-------- DATASET EXTRACT --------

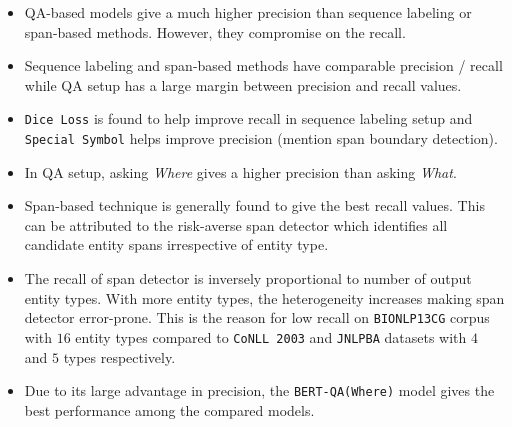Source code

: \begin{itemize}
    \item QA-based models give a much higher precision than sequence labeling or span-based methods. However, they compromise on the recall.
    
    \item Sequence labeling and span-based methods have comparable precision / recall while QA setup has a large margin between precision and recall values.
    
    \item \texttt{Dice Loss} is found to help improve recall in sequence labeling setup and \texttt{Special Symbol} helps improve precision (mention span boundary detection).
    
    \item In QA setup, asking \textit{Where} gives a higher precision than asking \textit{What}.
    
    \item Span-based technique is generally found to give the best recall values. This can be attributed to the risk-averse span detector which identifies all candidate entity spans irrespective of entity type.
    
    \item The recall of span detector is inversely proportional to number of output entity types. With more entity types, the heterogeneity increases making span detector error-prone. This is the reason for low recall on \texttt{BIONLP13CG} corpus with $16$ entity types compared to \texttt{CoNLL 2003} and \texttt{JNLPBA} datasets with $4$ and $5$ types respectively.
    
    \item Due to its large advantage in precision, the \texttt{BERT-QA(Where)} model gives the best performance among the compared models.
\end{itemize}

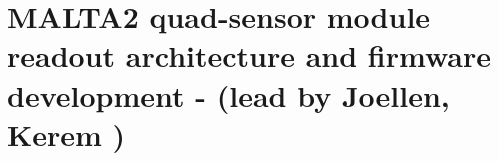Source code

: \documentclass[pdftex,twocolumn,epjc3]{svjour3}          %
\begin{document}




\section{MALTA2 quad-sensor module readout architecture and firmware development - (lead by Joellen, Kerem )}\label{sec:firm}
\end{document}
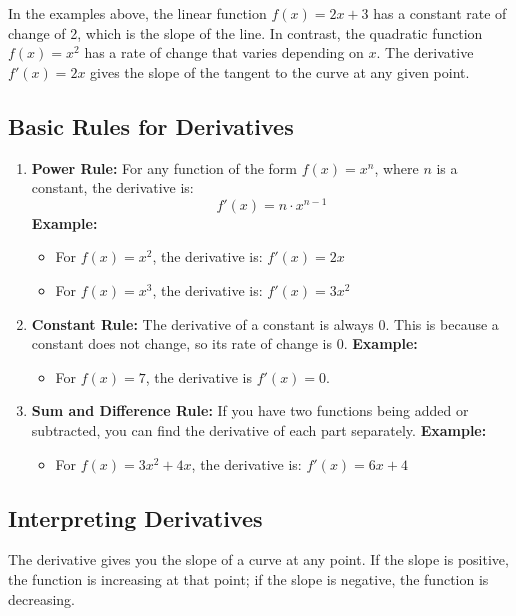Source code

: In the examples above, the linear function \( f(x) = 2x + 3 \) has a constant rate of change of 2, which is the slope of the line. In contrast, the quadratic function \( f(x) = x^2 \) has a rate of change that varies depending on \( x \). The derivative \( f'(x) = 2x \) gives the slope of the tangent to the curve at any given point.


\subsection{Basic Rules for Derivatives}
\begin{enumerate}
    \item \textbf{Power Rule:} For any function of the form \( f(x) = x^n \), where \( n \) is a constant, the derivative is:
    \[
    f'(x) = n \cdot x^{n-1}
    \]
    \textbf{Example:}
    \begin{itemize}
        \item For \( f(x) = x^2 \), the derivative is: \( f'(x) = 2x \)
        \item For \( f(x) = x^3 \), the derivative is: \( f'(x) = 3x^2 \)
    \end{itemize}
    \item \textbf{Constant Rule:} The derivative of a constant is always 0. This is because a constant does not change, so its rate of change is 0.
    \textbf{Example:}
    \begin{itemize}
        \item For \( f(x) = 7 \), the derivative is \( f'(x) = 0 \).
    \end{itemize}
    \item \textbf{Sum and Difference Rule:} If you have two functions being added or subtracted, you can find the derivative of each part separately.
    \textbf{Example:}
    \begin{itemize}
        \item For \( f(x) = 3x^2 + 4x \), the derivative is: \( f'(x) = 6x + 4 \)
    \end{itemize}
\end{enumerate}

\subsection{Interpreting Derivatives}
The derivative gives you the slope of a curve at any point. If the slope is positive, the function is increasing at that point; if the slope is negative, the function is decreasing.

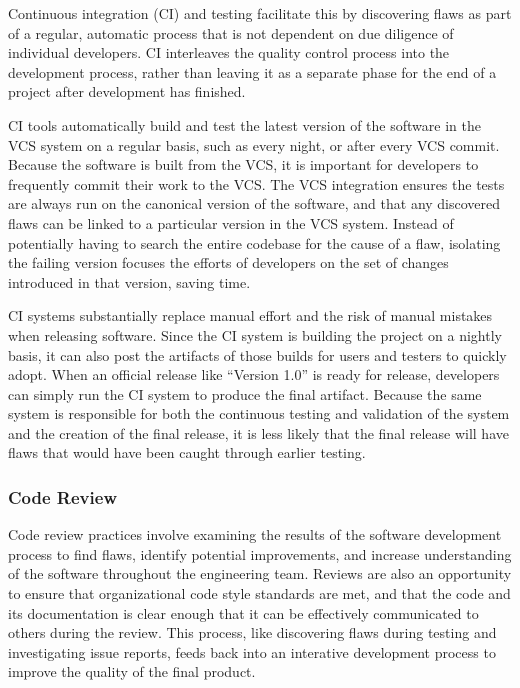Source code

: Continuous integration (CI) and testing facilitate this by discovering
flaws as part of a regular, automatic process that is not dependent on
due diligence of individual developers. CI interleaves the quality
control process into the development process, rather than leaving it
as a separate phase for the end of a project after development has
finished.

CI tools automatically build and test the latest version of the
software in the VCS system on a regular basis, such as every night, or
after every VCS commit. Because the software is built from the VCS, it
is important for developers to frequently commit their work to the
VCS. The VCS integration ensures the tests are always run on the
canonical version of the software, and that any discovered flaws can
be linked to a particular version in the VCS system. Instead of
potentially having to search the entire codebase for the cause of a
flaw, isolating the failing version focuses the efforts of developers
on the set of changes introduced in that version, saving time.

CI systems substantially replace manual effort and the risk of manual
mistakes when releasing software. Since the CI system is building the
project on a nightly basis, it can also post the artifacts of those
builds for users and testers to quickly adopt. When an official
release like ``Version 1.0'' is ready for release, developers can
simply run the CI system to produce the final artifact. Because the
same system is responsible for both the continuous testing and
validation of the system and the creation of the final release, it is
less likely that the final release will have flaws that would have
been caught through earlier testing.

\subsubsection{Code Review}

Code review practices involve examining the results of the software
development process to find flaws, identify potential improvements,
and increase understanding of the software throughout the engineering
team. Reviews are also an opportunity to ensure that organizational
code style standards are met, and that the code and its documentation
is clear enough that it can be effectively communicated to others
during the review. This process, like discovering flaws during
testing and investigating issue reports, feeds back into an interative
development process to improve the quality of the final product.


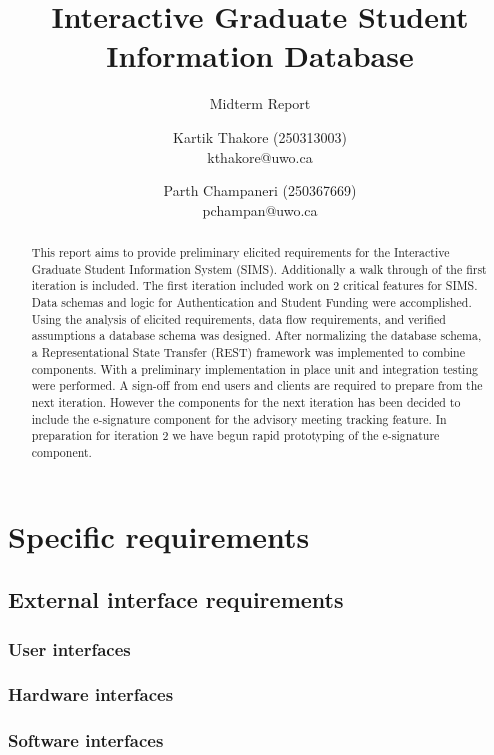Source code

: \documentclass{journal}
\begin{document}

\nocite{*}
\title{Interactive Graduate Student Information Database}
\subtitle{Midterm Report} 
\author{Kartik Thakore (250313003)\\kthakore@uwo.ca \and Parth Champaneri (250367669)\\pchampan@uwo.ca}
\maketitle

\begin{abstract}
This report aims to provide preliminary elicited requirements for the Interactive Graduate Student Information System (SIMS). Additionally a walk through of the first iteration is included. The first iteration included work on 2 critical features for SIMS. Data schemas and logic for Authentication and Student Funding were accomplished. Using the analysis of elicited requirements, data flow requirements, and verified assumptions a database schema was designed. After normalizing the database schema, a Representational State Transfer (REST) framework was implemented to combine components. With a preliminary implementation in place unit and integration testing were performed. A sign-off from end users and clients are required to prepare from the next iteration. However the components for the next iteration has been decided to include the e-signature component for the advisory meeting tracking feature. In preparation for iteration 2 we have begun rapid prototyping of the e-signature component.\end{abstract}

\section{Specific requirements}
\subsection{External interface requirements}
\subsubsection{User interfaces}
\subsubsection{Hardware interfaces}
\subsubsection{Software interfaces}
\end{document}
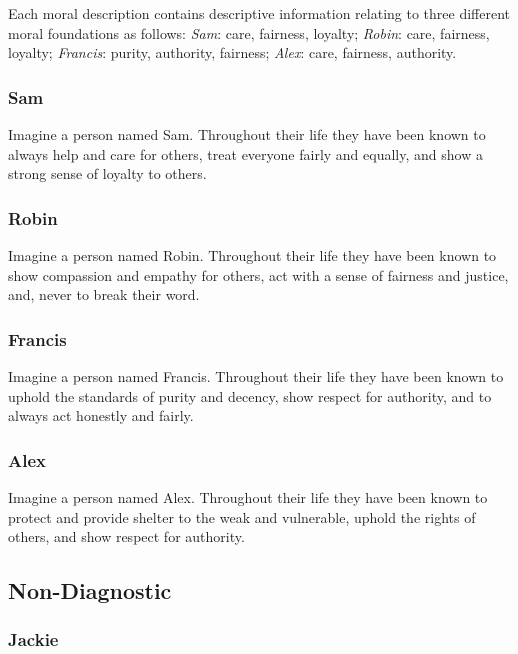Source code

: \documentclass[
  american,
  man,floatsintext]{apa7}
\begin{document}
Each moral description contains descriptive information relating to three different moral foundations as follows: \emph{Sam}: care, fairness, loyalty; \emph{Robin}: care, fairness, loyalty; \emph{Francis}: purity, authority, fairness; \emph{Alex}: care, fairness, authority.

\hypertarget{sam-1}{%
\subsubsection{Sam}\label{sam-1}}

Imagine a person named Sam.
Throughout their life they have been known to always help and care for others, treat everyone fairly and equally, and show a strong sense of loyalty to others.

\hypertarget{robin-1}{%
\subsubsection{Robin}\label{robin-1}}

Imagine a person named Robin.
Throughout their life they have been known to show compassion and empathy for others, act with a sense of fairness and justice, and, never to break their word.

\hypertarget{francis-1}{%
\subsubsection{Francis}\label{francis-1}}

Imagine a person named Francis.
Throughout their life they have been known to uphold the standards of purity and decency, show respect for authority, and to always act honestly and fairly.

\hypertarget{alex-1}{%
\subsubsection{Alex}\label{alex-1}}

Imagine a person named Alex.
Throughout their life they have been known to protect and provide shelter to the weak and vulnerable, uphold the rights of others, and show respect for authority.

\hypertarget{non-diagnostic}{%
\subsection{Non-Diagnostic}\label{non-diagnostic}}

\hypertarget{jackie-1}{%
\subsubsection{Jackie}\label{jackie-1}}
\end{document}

--------

TASK:
Repeat, word for word, each of the records, omitting any image they hold.

RESPONSE TO THE TASK:
Source code

: \begin{itemize}
    \item QA-based models give a much higher precision than sequence labeling or span-based methods. However, they compromise on the recall.
    
    \item Sequence labeling and span-based methods have comparable precision / recall while QA setup has a large margin between precision and recall values.
    
    \item \texttt{Dice Loss} is found to help improve recall in sequence labeling setup and \texttt{Special Symbol} helps improve precision (mention span boundary detection).
    
    \item In QA setup, asking \textit{Where} gives a higher precision than asking \textit{What}.
    
    \item Span-based technique is generally found to give the best recall values. This can be attributed to the risk-averse span detector which identifies all candidate entity spans irrespective of entity type.
    
    \item The recall of span detector is inversely proportional to number of output entity types. With more entity types, the heterogeneity increases making span detector error-prone. This is the reason for low recall on \texttt{BIONLP13CG} corpus with $16$ entity types compared to \texttt{CoNLL 2003} and \texttt{JNLPBA} datasets with $4$ and $5$ types respectively.
    
    \item Due to its large advantage in precision, the \texttt{BERT-QA(Where)} model gives the best performance among the compared models.
\end{itemize}

Source code

: \documentclass[pdftex,twocolumn,epjc3]{svjour3}          %
\begin{document}




\section{MALTA2 quad-sensor module readout architecture and firmware development - (lead by Joellen, Kerem )}\label{sec:firm}
\end{document}
Source code

: In the examples above, the linear function \( f(x) = 2x + 3 \) has a constant rate of change of 2, which is the slope of the line. In contrast, the quadratic function \( f(x) = x^2 \) has a rate of change that varies depending on \( x \). The derivative \( f'(x) = 2x \) gives the slope of the tangent to the curve at any given point.


\subsection{Basic Rules for Derivatives}
\begin{enumerate}
    \item \textbf{Power Rule:} For any function of the form \( f(x) = x^n \), where \( n \) is a constant, the derivative is:
    \[
    f'(x) = n \cdot x^{n-1}
    \]
    \textbf{Example:}
    \begin{itemize}
        \item For \( f(x) = x^2 \), the derivative is: \( f'(x) = 2x \)
        \item For \( f(x) = x^3 \), the derivative is: \( f'(x) = 3x^2 \)
    \end{itemize}
    \item \textbf{Constant Rule:} The derivative of a constant is always 0. This is because a constant does not change, so its rate of change is 0.
    \textbf{Example:}
    \begin{itemize}
        \item For \( f(x) = 7 \), the derivative is \( f'(x) = 0 \).
    \end{itemize}
    \item \textbf{Sum and Difference Rule:} If you have two functions being added or subtracted, you can find the derivative of each part separately.
    \textbf{Example:}
    \begin{itemize}
        \item For \( f(x) = 3x^2 + 4x \), the derivative is: \( f'(x) = 6x + 4 \)
    \end{itemize}
\end{enumerate}

\subsection{Interpreting Derivatives}
The derivative gives you the slope of a curve at any point. If the slope is positive, the function is increasing at that point; if the slope is negative, the function is decreasing.

Source code

: Continuous integration (CI) and testing facilitate this by discovering
flaws as part of a regular, automatic process that is not dependent on
due diligence of individual developers. CI interleaves the quality
control process into the development process, rather than leaving it
as a separate phase for the end of a project after development has
finished.

CI tools automatically build and test the latest version of the
software in the VCS system on a regular basis, such as every night, or
after every VCS commit. Because the software is built from the VCS, it
is important for developers to frequently commit their work to the
VCS. The VCS integration ensures the tests are always run on the
canonical version of the software, and that any discovered flaws can
be linked to a particular version in the VCS system. Instead of
potentially having to search the entire codebase for the cause of a
flaw, isolating the failing version focuses the efforts of developers
on the set of changes introduced in that version, saving time.

CI systems substantially replace manual effort and the risk of manual
mistakes when releasing software. Since the CI system is building the
project on a nightly basis, it can also post the artifacts of those
builds for users and testers to quickly adopt. When an official
release like ``Version 1.0'' is ready for release, developers can
simply run the CI system to produce the final artifact. Because the
same system is responsible for both the continuous testing and
validation of the system and the creation of the final release, it is
less likely that the final release will have flaws that would have
been caught through earlier testing.

\subsubsection{Code Review}

Code review practices involve examining the results of the software
development process to find flaws, identify potential improvements,
and increase understanding of the software throughout the engineering
team. Reviews are also an opportunity to ensure that organizational
code style standards are met, and that the code and its documentation
is clear enough that it can be effectively communicated to others
during the review. This process, like discovering flaws during
testing and investigating issue reports, feeds back into an interative
development process to improve the quality of the final product.


Source code

: \documentclass{journal}
\begin{document}

\nocite{*}
\title{Interactive Graduate Student Information Database}
\subtitle{Midterm Report} 
\author{Kartik Thakore (250313003)\\kthakore@uwo.ca \and Parth Champaneri (250367669)\\pchampan@uwo.ca}
\maketitle

\begin{abstract}
This report aims to provide preliminary elicited requirements for the Interactive Graduate Student Information System (SIMS). Additionally a walk through of the first iteration is included. The first iteration included work on 2 critical features for SIMS. Data schemas and logic for Authentication and Student Funding were accomplished. Using the analysis of elicited requirements, data flow requirements, and verified assumptions a database schema was designed. After normalizing the database schema, a Representational State Transfer (REST) framework was implemented to combine components. With a preliminary implementation in place unit and integration testing were performed. A sign-off from end users and clients are required to prepare from the next iteration. However the components for the next iteration has been decided to include the e-signature component for the advisory meeting tracking feature. In preparation for iteration 2 we have begun rapid prototyping of the e-signature component.\end{abstract}

\section{Specific requirements}
\subsection{External interface requirements}
\subsubsection{User interfaces}
\subsubsection{Hardware interfaces}
\subsubsection{Software interfaces}
\end{document}
Source code

: \documentclass[
  american,
  man,floatsintext]{apa7}
\begin{document}
Each moral description contains descriptive information relating to three different moral foundations as follows: \emph{Sam}: care, fairness, loyalty; \emph{Robin}: care, fairness, loyalty; \emph{Francis}: purity, authority, fairness; \emph{Alex}: care, fairness, authority.

\hypertarget{sam-1}{%
\subsubsection{Sam}\label{sam-1}}

Imagine a person named Sam.
Throughout their life they have been known to always help and care for others, treat everyone fairly and equally, and show a strong sense of loyalty to others.

\hypertarget{robin-1}{%
\subsubsection{Robin}\label{robin-1}}

Imagine a person named Robin.
Throughout their life they have been known to show compassion and empathy for others, act with a sense of fairness and justice, and, never to break their word.

\hypertarget{francis-1}{%
\subsubsection{Francis}\label{francis-1}}

Imagine a person named Francis.
Throughout their life they have been known to uphold the standards of purity and decency, show respect for authority, and to always act honestly and fairly.

\hypertarget{alex-1}{%
\subsubsection{Alex}\label{alex-1}}

Imagine a person named Alex.
Throughout their life they have been known to protect and provide shelter to the weak and vulnerable, uphold the rights of others, and show respect for authority.

\hypertarget{non-diagnostic}{%
\subsection{Non-Diagnostic}\label{non-diagnostic}}

\hypertarget{jackie-1}{%
\subsubsection{Jackie}\label{jackie-1}}
\end{document}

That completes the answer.